Problem >>
Quote exactly the lines from the start of the entries to the one with "in PowerShell 3.0.</span></span>", both ends included.

##### Dataset entries

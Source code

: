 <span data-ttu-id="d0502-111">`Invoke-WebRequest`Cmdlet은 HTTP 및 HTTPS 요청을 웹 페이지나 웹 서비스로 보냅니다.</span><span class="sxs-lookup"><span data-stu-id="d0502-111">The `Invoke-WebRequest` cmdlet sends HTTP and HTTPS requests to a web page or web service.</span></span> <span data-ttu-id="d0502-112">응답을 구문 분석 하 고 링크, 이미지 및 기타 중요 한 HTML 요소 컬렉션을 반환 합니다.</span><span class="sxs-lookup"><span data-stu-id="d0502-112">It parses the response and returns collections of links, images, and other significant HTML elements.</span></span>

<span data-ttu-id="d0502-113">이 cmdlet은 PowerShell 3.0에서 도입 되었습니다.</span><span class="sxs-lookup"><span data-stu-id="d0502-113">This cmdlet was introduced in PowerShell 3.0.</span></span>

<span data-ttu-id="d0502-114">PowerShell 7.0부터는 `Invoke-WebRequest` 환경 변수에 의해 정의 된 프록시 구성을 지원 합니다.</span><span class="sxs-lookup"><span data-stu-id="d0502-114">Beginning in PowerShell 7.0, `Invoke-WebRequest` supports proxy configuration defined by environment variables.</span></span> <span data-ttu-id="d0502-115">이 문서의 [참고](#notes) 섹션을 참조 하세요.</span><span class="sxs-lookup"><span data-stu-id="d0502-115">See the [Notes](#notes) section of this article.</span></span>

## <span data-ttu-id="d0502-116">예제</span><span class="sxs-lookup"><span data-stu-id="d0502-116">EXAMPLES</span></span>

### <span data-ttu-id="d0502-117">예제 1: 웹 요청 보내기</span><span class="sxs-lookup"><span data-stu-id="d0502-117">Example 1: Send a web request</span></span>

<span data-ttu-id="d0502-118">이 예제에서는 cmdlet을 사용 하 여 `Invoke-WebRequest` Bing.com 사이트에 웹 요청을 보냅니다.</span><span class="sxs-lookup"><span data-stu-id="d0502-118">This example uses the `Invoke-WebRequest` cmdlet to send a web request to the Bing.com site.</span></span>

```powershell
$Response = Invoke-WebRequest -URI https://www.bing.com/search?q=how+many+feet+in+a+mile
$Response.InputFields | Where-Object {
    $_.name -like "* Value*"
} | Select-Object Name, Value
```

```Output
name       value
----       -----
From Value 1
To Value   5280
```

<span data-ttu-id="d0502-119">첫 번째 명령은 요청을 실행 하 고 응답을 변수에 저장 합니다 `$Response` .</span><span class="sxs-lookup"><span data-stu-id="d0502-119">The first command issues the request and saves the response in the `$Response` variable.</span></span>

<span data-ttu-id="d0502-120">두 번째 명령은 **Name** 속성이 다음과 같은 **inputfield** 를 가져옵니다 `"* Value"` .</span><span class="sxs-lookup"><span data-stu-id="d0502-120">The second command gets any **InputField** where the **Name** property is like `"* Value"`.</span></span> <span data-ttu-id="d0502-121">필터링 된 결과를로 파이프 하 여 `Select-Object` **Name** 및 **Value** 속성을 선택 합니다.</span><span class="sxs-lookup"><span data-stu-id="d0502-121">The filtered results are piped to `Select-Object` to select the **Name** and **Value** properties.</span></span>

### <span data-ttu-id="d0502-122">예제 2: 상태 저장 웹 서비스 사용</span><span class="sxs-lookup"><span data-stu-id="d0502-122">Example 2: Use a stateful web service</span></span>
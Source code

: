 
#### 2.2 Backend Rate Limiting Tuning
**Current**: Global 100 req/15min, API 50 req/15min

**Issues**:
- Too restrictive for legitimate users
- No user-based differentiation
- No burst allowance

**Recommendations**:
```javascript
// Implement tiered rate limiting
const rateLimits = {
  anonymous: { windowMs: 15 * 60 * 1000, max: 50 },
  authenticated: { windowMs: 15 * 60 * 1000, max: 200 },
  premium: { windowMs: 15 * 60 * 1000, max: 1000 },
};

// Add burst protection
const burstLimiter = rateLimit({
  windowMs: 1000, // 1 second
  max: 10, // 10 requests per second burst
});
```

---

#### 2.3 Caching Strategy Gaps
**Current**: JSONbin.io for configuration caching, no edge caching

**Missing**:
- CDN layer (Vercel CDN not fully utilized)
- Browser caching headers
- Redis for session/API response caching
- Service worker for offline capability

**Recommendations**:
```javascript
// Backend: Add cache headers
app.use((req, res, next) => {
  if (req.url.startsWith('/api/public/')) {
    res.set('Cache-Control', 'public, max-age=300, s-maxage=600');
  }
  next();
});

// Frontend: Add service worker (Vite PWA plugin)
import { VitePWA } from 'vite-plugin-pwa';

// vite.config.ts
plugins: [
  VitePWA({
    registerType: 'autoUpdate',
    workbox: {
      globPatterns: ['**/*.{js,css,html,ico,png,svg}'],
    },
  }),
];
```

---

##########

Result for this exercise >>
Source code

: <span data-ttu-id="d0502-111">`Invoke-WebRequest`Cmdlet은 HTTP 및 HTTPS 요청을 웹 페이지나 웹 서비스로 보냅니다.</span><span class="sxs-lookup"><span data-stu-id="d0502-111">The `Invoke-WebRequest` cmdlet sends HTTP and HTTPS requests to a web page or web service.</span></span> <span data-ttu-id="d0502-112">응답을 구문 분석 하 고 링크, 이미지 및 기타 중요 한 HTML 요소 컬렉션을 반환 합니다.</span><span class="sxs-lookup"><span data-stu-id="d0502-112">It parses the response and returns collections of links, images, and other significant HTML elements.</span></span>

<span data-ttu-id="d0502-113">이 cmdlet은 PowerShell 3.0에서 도입 되었습니다.</span><span class="sxs-lookup"><span data-stu-id="d0502-113">This cmdlet was introduced in PowerShell 3.0.</span></span>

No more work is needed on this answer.